This Day in History – June 2
Today is the 153rd day of 2025. There are 212 days left in the year.
TODAY’S HIGHLIGHT
1960: Amalgamated Clothing Workers of America votes unanimously at a convention in Miami Beach, Florida, to use boycotts and strikes to curb clothing imports from Japan and other low-wage countries.
OTHER EVENTS
1851: Maine becomes the first US state to enact a law prohibiting alcohol.
1863: West Virginia is admitted to the United States as the 35th state, created from the anti-slavery counties of Virginia.
1924: The US Congress confirms the citizenship of all Native Americans.
1940: Portugal begins a six-month celebration of the 800th anniversary of its founding and the 300th anniversary of the recovery of its independence.
1951: The US Government prohibits all travel by its citizens in Czechoslovakia.
1953: President Dwight D Eisenhower orders the creation of an international organisations employee loyalty board to evaluate as security risks US citizens employed by or applying for jobs with the United Nations.
1966: Former Congolese Prime Minister Evariste Kimba and three other former Cabinet ministers are executed in Leopoldville for allegedly plotting the assassination of President Mobutu.
1971: US bombers and helicopters attack North Vietnamese troops in Cambodia in response to a South Vietnamese call for help to prevent an invasion of that country.
1974: Jigme Singye Wangchuk is crowned King of Bhutan at age 18, becoming the youngest monarch in the world.
1976: Arizona Republic investigative reporter Don Bolles is injured by a bomb planted underneath his car and dies 11 days later; three men are convicted of the killing.
1999: Reggae musician and original member of The Wailing Wailers, Junior Brathwaite (born Franklin Delano Alexander Brathwaite) dies.
2001: A woman taking part in a medical experiment at Johns Hopkins University becomes the first research subject to die in the university’s history; the experiment was intended to help learn how the human body fights asthma and involved a drug that would produce an asthma-like reaction in a healthy subject.
2002: In rural south-western Mexico 16 people are jailed in connection with a massacre of 26 sawmill workers from the village of Santiago Xochiltepec two days previously; the event is believed to stem from a feud, mostly over land, between neighbouring villages.
2004: Ken Jennings begins his 74-game winning streak on the syndicated television game show Jeopardy!
2009: US military officials report that a Yemeni who had been held in the Guantanamo Bay military prison since 2002 had apparently committed suicide while in a psychiatric ward.
2011: A judge in Placerville, California, sentences serial sex offender Phillip Garrido to life in prison for kidnapping and raping Jaycee Dugard; Garrido’s wife, Nancy, receives a decades-long sentence.
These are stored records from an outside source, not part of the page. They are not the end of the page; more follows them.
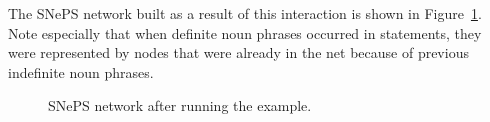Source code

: \documentclass{book}
\begin{document}
The SNePS network built as a result of this interaction is shown in
Figure~\ref{gatnfig2}.  Note especially that when definite noun
phrases occurred in statements, they were represented by nodes that
were already in the net because of previous indefinite noun phrases.
\begin{figure}[tbp]
\vspace{1in}
\caption{SNePS network after running the example.}\label{gatnfig2}
\end{figure}
\end{document}
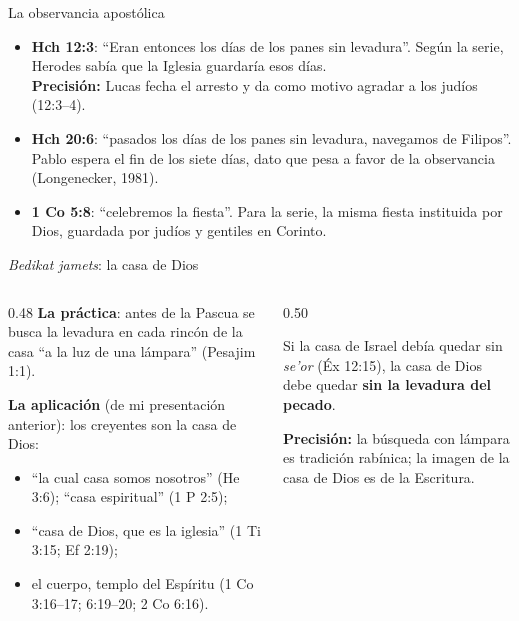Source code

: \documentclass[hyperref={bookmarks=false},aspectratio=169]{beamer}
\newcommand{\destacar}[1]{\textbf{\textcolor{tierraroja}{#1}}}
\newcommand{\precision}[1]{{\footnotesize\color{sepia}\textbf{Precisión:} #1}}
\begin{document}
\begin{frame}{La observancia apostólica}
\small
\begin{itemize}
\item \destacar{Hch 12:3}: ``Eran entonces los días de los panes sin levadura''. Según la serie, Herodes sabía que la Iglesia guardaría esos días.\\
\precision{Lucas fecha el arresto y da como motivo agradar a los judíos (12:3--4).}
\item \destacar{Hch 20:6}: ``pasados los días de los panes sin levadura, navegamos de Filipos''. Pablo espera el fin de los siete días, dato que pesa a favor de la observancia (Longenecker, 1981).
\item \destacar{1 Co 5:8}: ``celebremos la fiesta''. Para la serie, la misma fiesta instituida por Dios, guardada por judíos y gentiles en Corinto.
\end{itemize}
\end{frame}

\begin{frame}{\emph{Bedikat jamets}: la casa de Dios}
\begin{columns}[t,onlytextwidth]
\begin{column}{0.48\textwidth}\small
\destacar{La práctica}: antes de la Pascua se busca la levadura en cada rincón de la casa ``a la luz de una lámpara'' (Pesajim 1:1).\par\medskip
\destacar{La aplicación} (de mi presentación anterior): los creyentes son la casa de Dios:
\begin{itemize}
\item ``la cual casa somos nosotros'' (He 3:6); ``casa espiritual'' (1 P 2:5);
\item ``casa de Dios, que es la iglesia'' (1 Ti 3:15; Ef 2:19);
\item el cuerpo, templo del Espíritu (1 Co 3:16--17; 6:19--20; 2 Co 6:16).
\end{itemize}
\end{column}
\begin{column}{0.50\textwidth}
\begin{tcolorbox}[colback=papiro,colframe=tierraroja,boxrule=1pt,arc=3pt]
\small\centering Si la casa de Israel debía quedar sin \emph{se'or} (Éx 12:15), la casa de Dios debe quedar \destacar{sin la levadura del pecado}.
\end{tcolorbox}
\precision{la búsqueda con lámpara es tradición rabínica; la imagen de la casa de Dios es de la Escritura.}
\end{column}
\end{columns}
\end{frame}
\end{document}
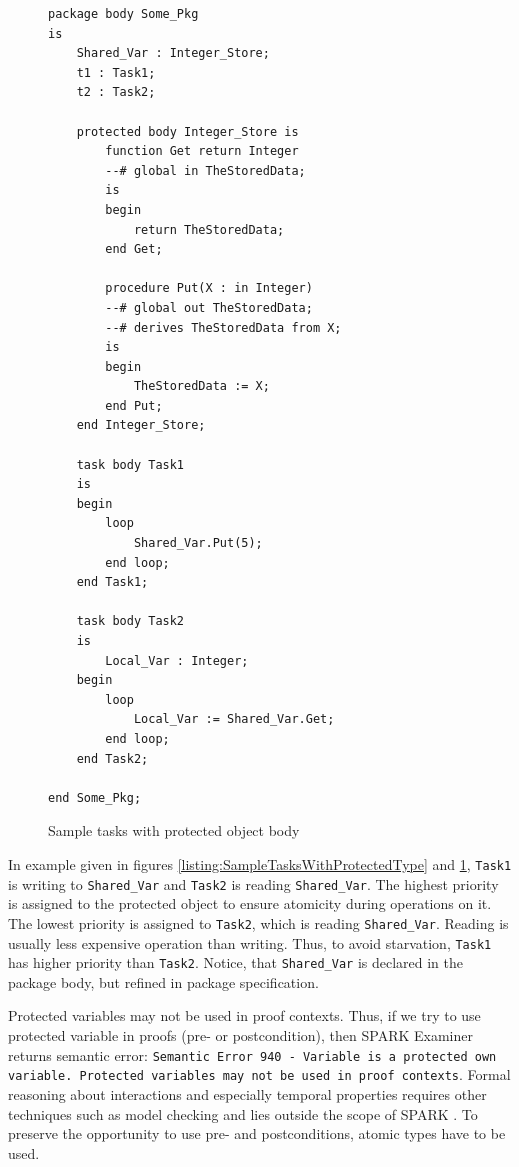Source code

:\begin{figure}[ht]
\singlespacing
\begin{lstlisting}[frame=single, gobble=0]
package body Some_Pkg
is
    Shared_Var : Integer_Store;
    t1 : Task1;
    t2 : Task2;

    protected body Integer_Store is
        function Get return Integer
        --# global in TheStoredData;
        is
        begin
            return TheStoredData;
        end Get;

        procedure Put(X : in Integer)
        --# global out TheStoredData;
        --# derives TheStoredData from X;
        is
        begin
            TheStoredData := X;
        end Put;
    end Integer_Store;

    task body Task1
    is
    begin
        loop
            Shared_Var.Put(5);
        end loop;
    end Task1;

    task body Task2
    is
        Local_Var : Integer;
    begin
        loop
            Local_Var := Shared_Var.Get;
        end loop;
    end Task2;

end Some_Pkg;
\end{lstlisting} 
\doublespacing
\caption{Sample tasks with protected object body}
\label{listing:SampleTasksWithProtectedTypeBody}
\end{figure}

In example given in figures \ref{listing:SampleTasksWithProtectedType} and \ref{listing:SampleTasksWithProtectedTypeBody}, \lstinline{Task1} is writing to \lstinline{Shared_Var} and \lstinline{Task2} is reading \lstinline{Shared_Var}. The highest priority is assigned to the protected object to ensure atomicity during operations on it. The lowest priority is assigned to \lstinline{Task2}, which is reading \lstinline{Shared_Var}. Reading is usually less expensive operation than writing. Thus, to avoid starvation, \lstinline{Task1} has higher priority than \lstinline{Task2}. Notice, that \lstinline{Shared_Var} is declared in the package body, but refined in package specification.

Protected variables may not be used in proof contexts. Thus, if we try to use protected variable in proofs (pre- or postcondition), then SPARK Examiner returns semantic error: \lstinline{Semantic Error 940 - Variable is a protected own variable. Protected variables may not be used in proof contexts}. Formal reasoning about interactions and especially temporal properties requires other techniques such as model checking and lies outside the scope of SPARK \cite{Barnes:Book}. To preserve the opportunity to use pre- and postconditions, atomic types have to be used.

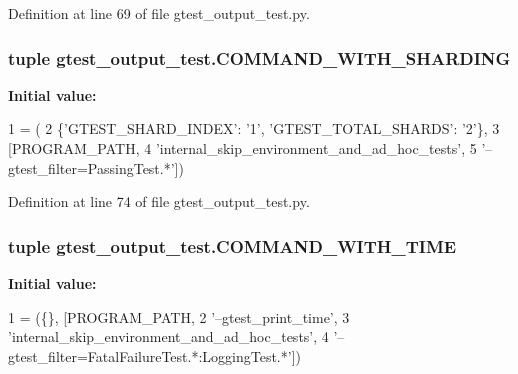 Definition at line 69 of file gtest\+\_\+output\+\_\+test.\+py.

\subsubsection[{\texorpdfstring{C\+O\+M\+M\+A\+N\+D\+\_\+\+W\+I\+T\+H\+\_\+\+S\+H\+A\+R\+D\+I\+NG}{COMMAND_WITH_SHARDING}}]{\setlength{\rightskip}{0pt plus 5cm}tuple gtest\+\_\+output\+\_\+test.\+C\+O\+M\+M\+A\+N\+D\+\_\+\+W\+I\+T\+H\+\_\+\+S\+H\+A\+R\+D\+I\+NG}\hypertarget{namespacegtest__output__test_a462eef2a00782001d491b7a38a847bec}{}\label{namespacegtest__output__test_a462eef2a00782001d491b7a38a847bec}
{\bfseries Initial value\+:}
\begin{DoxyCode}
1 = (
2     \{\textcolor{stringliteral}{'GTEST\_SHARD\_INDEX'}: \textcolor{stringliteral}{'1'}, \textcolor{stringliteral}{'GTEST\_TOTAL\_SHARDS'}: \textcolor{stringliteral}{'2'}\},
3     [PROGRAM\_PATH,
4      \textcolor{stringliteral}{'internal\_skip\_environment\_and\_ad\_hoc\_tests'},
5      \textcolor{stringliteral}{'--gtest\_filter=PassingTest.*'}])
\end{DoxyCode}


Definition at line 74 of file gtest\+\_\+output\+\_\+test.\+py.

\subsubsection[{\texorpdfstring{C\+O\+M\+M\+A\+N\+D\+\_\+\+W\+I\+T\+H\+\_\+\+T\+I\+ME}{COMMAND_WITH_TIME}}]{\setlength{\rightskip}{0pt plus 5cm}tuple gtest\+\_\+output\+\_\+test.\+C\+O\+M\+M\+A\+N\+D\+\_\+\+W\+I\+T\+H\+\_\+\+T\+I\+ME}\hypertarget{namespacegtest__output__test_a1c27d93a57990d21461436f2d5ff3064}{}\label{namespacegtest__output__test_a1c27d93a57990d21461436f2d5ff3064}
{\bfseries Initial value\+:}
\begin{DoxyCode}
1 = (\{\}, [PROGRAM\_PATH,
2                           \textcolor{stringliteral}{'--gtest\_print\_time'},
3                           \textcolor{stringliteral}{'internal\_skip\_environment\_and\_ad\_hoc\_tests'},
4                           \textcolor{stringliteral}{'--gtest\_filter=FatalFailureTest.*:LoggingTest.*'}])
\end{DoxyCode}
2014: A unity government is sworn into power in Palestine and agrees to the following: recognition of Israel, compliance to diplomatic agreements, renunciation of violence.
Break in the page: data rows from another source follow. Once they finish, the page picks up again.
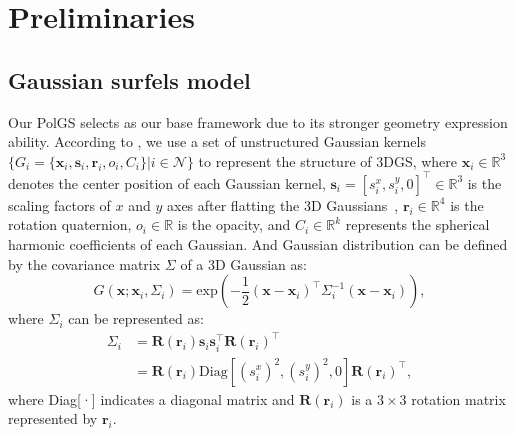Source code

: \section{Preliminaries}
\subsection{Gaussian surfels model}
Our PolGS selects \gs as our base framework due to its stronger geometry expression ability. 
According to \gs, we use a set of unstructured Gaussian kernels $\{G_i=\{\textbf{x}_i,\textbf{s}_i,\textbf{r}_i,o_i,C_i\}|i\in
 \mathcal{N}\}$ to represent the structure of 3DGS, where  $\textbf{x}_i\in\mathbb{R}^3$ denotes the center 
 position of each Gaussian kernel, $\textbf{s}_i=[s^x_i,s^y_i,0]^\top\in\mathbb{R}^3$ is the scaling factors of $x$ and 
 $y$ axes after flatting the 3D Gaussians~\cite{kerbl20233d}, $\textbf{r}_i\in\mathbb{R}^4$ is the rotation quaternion, 
 $o_i\in\mathbb{R}$ is the opacity, and $C_i\in\mathbb{R}^k$ represents the spherical harmonic coefficients of each Gaussian. 
 And Gaussian distribution can be defined by the covariance matrix $\Sigma$ of a 3D Gaussian as:
\begin{equation}
    G(\textbf{x};\textbf{x}_i,\Sigma_i)=\text{exp}(-\frac{1}{2}(\textbf{x}-\textbf{x}_i)^\top\Sigma_i^{-1}(\textbf{x}-\textbf{x}_i)),
\end{equation}
where $\Sigma_i$ can be represented as:
\begin{equation}
\begin{aligned}
	\label{equation:sigma}
    \Sigma_i &= \textbf{R}(\textbf{r}_i)\textbf{s}_i\textbf{s}_i^\top\textbf{R}(\textbf{r}_i)^\top\\
    &= \textbf{R}(\textbf{r}_i)\text{Diag}[(s^x_i)^2,(s^y_i)^2,0]\textbf{R}(\textbf{r}_i)^\top,
\end{aligned}
\end{equation}
where Diag[·] indicates a diagonal matrix and $\textbf{R}(\textbf{r}_i)$ is a $3 \times 3$
rotation matrix represented by $\textbf{r}_i$.
\vspace{-1em}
2015: The US Congress passes new legislation to reform National Security Agency procedures that restrict the gathering of phone records.
2017: Wonder Woman, directed by Patty Jenkins, is released and earns over US$100 million in North America during its opening weekend — a domestic record for a female director.
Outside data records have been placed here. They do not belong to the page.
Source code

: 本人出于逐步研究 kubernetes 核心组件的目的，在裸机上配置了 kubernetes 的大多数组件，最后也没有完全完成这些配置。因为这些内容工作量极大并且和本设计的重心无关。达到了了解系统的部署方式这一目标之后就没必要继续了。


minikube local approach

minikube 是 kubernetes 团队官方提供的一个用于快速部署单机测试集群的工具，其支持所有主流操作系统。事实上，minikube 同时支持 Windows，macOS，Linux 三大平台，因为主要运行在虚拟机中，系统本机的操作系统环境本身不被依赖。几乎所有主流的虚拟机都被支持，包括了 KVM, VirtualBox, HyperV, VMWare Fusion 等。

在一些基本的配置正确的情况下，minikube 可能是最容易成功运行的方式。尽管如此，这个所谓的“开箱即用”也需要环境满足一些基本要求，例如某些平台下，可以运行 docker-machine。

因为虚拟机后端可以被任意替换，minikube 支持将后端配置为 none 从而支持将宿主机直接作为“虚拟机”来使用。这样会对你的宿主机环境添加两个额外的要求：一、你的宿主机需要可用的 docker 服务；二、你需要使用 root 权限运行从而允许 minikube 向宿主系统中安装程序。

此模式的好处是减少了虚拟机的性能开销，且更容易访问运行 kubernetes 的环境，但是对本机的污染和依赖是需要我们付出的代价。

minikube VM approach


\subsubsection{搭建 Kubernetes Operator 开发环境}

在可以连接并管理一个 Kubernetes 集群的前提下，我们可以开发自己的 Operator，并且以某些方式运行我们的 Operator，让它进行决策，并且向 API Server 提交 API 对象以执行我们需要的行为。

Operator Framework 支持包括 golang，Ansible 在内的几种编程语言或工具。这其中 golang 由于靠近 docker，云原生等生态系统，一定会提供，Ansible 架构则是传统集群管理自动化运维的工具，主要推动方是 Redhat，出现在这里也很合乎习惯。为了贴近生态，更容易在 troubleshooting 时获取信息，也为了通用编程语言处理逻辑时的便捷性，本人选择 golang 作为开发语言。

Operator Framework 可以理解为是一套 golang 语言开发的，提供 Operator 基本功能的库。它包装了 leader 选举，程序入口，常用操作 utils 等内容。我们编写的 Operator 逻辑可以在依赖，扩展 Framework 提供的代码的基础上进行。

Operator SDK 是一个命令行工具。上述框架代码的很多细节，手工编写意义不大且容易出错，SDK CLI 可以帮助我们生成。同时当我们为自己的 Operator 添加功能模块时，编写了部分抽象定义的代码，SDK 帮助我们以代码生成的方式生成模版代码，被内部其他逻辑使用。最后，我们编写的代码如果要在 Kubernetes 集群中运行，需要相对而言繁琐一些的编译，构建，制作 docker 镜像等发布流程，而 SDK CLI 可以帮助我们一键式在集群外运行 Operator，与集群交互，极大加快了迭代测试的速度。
2020: UN human rights chief, Michelle Bachelet says the coronavirus pandemic is exposing “endemic inequalities” around the world; she cites the death of George Floyd and higher death toll for ethnic minorities to substantiate her claim.
2022: The jury in a defamation case brought by Johnny Depp against his ex-wife Amber Heard awards Depp US$15 million in damages and compensation, and grants Heard US$2 million in damages in Fairfax, Virginia.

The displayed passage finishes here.